MNIST dataset - Why is my loss so high? [beginner]

I wanted to build a simple ANN and train it from scratch on the Mnist dataset. The accuracy values look fine as expected but the loss is just way too high, as if I was not computing it correctly. What am I missing in the code below?

import torch
import torchvision
import torchvision.transforms as transforms
import torch.nn as nn 
import torch.nn.functional as F
import torch.optim as optim
torch.set_grad_enabled(True) #by default gradients are computed
from itertools import product
from sklearn.metrics import accuracy_score


class Network(nn.Module):
    def __init__(self):
        super(Network, self).__init__()
        # hidden layers
        self.h1 = nn.Linear(in_features=784, out_features=196)
        self.h2 = nn.Linear(in_features=196, out_features=49)
        # output layer, 10 units - one for each digit
        self.output = nn.Linear(49, 10)
        
    def forward(self, x):
        # (0) input layer
        x = x
        # (1) first hidden layer
        x = self.h1(x)
        x = F.relu(x)
        # (2) second hidden layer
        x = self.h2(x)
        x = F.relu(x)
        # (3) output layer 
        x = self.output(x)
        # x = F.softmax(x, dim=1) -> already in cross-entropy loss function??
        return x
    
def get_num_correct(preds, labels):
    return preds.argmax(dim=1).eq(labels).sum().item() 

train_set = torchvision.datasets.MNIST(
    root='./data', 
    train=True,
    download=True, 
    transform=transforms.Compose([transforms.ToTensor(), transforms.Normalize((0.1307,), (0.3081,))]))

parameters = dict(lr = [.01], batch_size = [32, 64])
param_values = [v for v in parameters.values()]

for lr, batch_size in product(*param_values): 
    comment = f' batch_size={batch_size} lr={lr}'
    print(comment)
    network = Network()
    train_loader = torch.utils.data.DataLoader(train_set, batch_size=batch_size)
    optimizer = optim.Adam(network.parameters(), lr=lr)
    images, labels = next(iter(train_loader))
    
    for epoch in range(3):
        total_loss = 0
        total_correct = 0
        all_preds = torch.Tensor([])
        for batch in train_loader:
            images, labels = batch # Get Batch
            preds = network(images.unsqueeze(0).reshape(-1, 28*28*1)) # Pass batch
            all_preds = torch.cat((all_preds, preds), dim=0)
            loss = F.cross_entropy(preds, labels) # Calculate Loss
            optimizer.zero_grad() # Zero Gradients
            loss.backward() # Calculate Gradients
            optimizer.step() # Update Weights

            total_loss += loss.item() * batch_size # is this correct? why? 
            total_correct += get_num_correct(preds, labels)

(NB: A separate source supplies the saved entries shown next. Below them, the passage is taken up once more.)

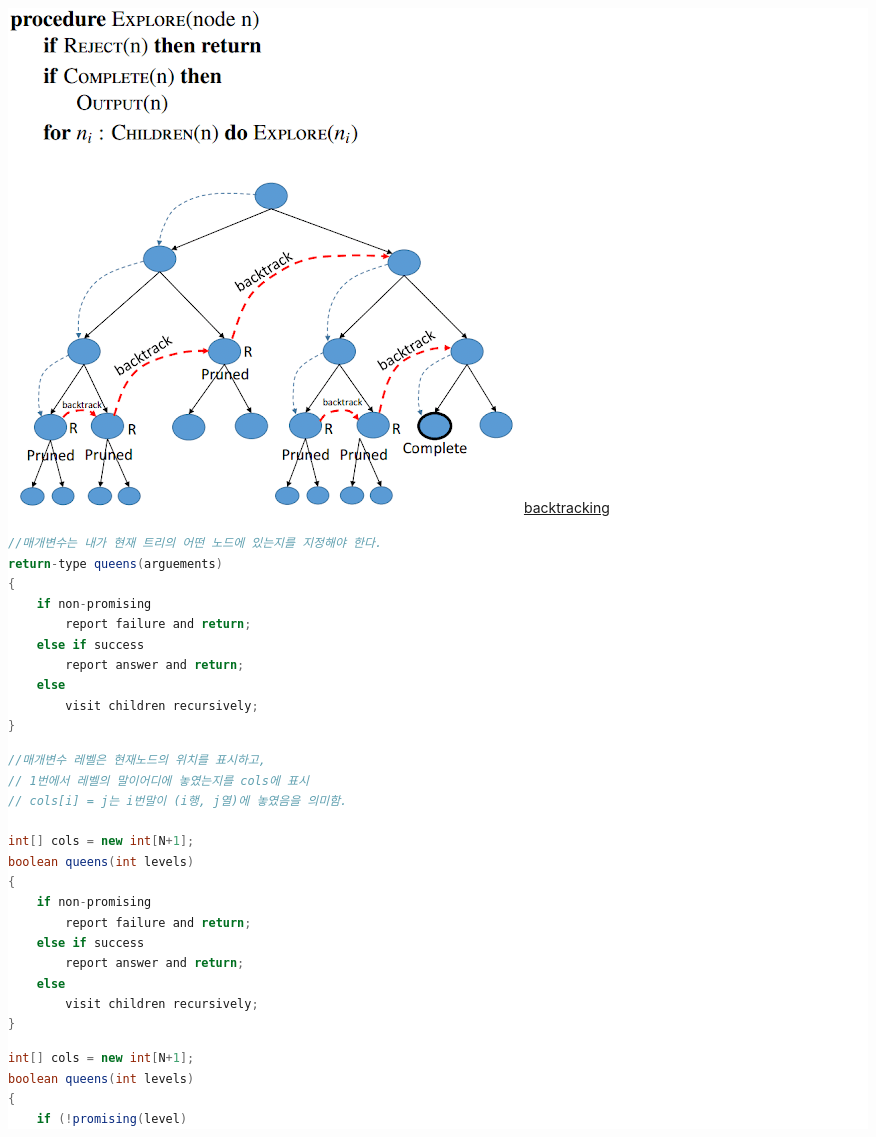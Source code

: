 ![back](backtracking.png)
  [backtracking](http://blog.naver.com/PostView.nhn?blogId=jwo0816&logNo=221381468826&categoryNo=0&parentCategoryNo=0&viewDate=&currentPage=1&postListTopCurrentPage=1&from=postView&userTopListOpen=true&userTopListCount=5&userTopListManageOpen=false&userTopListCurrentPage=1)
  

```java
//매개변수는 내가 현재 트리의 어떤 노드에 있는지를 지정해야 한다.
return-type queens(arguements)
{
    if non-promising
        report failure and return;
    else if success
        report answer and return;
    else
        visit children recursively;
}
```

```java
//매개변수 레벨은 현재노드의 위치를 표시하고,
// 1번에서 레벨의 말이어디에 놓였는지를 cols에 표시
// cols[i] = j는 i번말이 (i행, j열)에 놓였음을 의미함.

int[] cols = new int[N+1];
boolean queens(int levels)
{
    if non-promising
        report failure and return;
    else if success
        report answer and return;
    else
        visit children recursively;
}
```
```java
int[] cols = new int[N+1];
boolean queens(int levels)
{
    if (!promising(level)
```
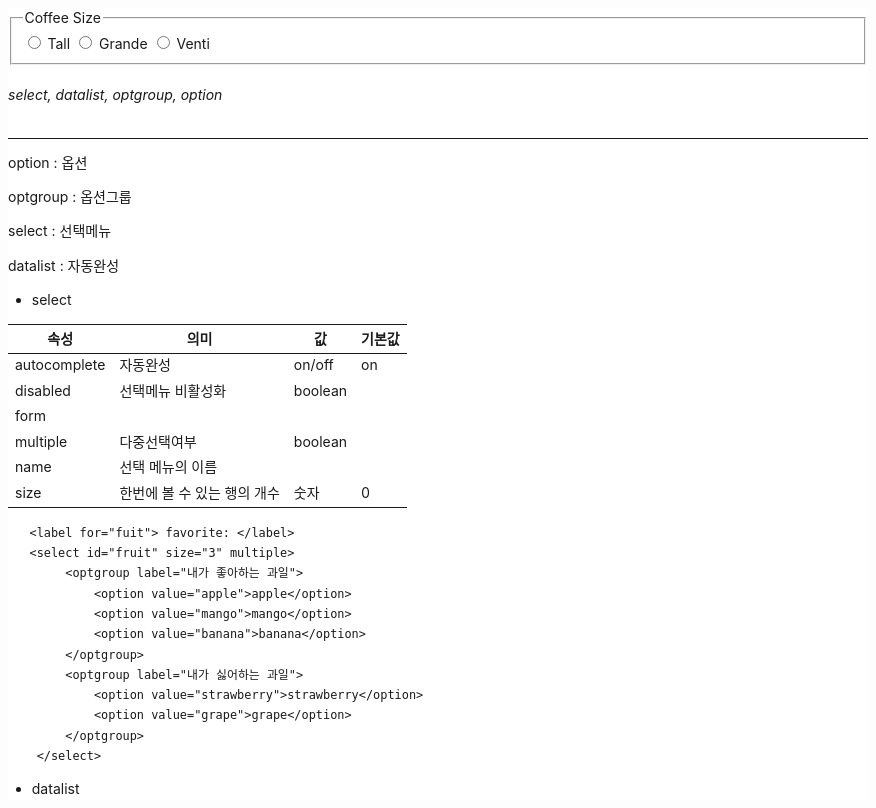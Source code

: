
 ```
```

<form>   <fieldset>     <legend>Coffee Size</legend>     <label>         <input type="radio" name="size" value="tall" />         Tall     </label>     <label>         <input type="radio" name="size" value="grande" />         Grande     </label>     <label>         <input type="radio" name="size" value="venti" />         Venti     </label>   </fieldset> </form>





###### select, datalist, optgroup, option

---

option : 옵션

optgroup : 옵션그룹

select : 선택메뉴

datalist : 자동완성



- select

| 속성         | 의미                        | 값      | 기본값 |
| ------------ | --------------------------- | ------- | ------ |
| autocomplete | 자동완성                    | on/off  | on     |
| disabled     | 선택메뉴 비활성화           | boolean |        |
| form         |                             |         |        |
| multiple     | 다중선택여부                | boolean |        |
| name         | 선택 메뉴의 이름            |         |        |
| size         | 한번에 볼 수 있는 행의 개수 | 숫자    | 0      |

```
   <label for="fuit"> favorite: </label>
   <select id="fruit" size="3" multiple>
        <optgroup label="내가 좋아하는 과일">
            <option value="apple">apple</option>
            <option value="mango">mango</option>
            <option value="banana">banana</option>
        </optgroup>
        <optgroup label="내가 싫어하는 과일">
            <option value="strawberry">strawberry</option>
            <option value="grape">grape</option>
        </optgroup>
    </select>
```



- datalist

        print(f"""epoch: {epoch}; total loss: {total_loss}; 
              accuracy: {accuracy_score(train_loader.dataset.targets, all_preds.argmax(dim=1))}""")

Your total_loss consists of the losses of all samples in your Dataset. Usually you print the average loss per sample. To do this, you could divide total_loss by len(train_set).

Thanks a lot @ptrblck, I never realized about this detail! Can I ask you a couple questions more related questions:

  1. how is softmax activation function already implicit in the cross-entropy loss function?

  2. Why in order to compute the total loss I am multiplying loss.item() * batch_size?

  1. nn.CrossEntropy combines log_softmax and NLLLoss, that’s the reason there is no need to use nn.Softmax at the end of the network when nn.CrossEntropy is used as a criterion.
    Check this: https://github.com/pytorch/pytorch/blob/master/torch/nn/modules/loss.py#L826

  2. Generally average loss over the entire batch is returned after criterion(outputs, targets) call. So inorder to get the sum of all losses over a batch, you do loss.item() * batch_size.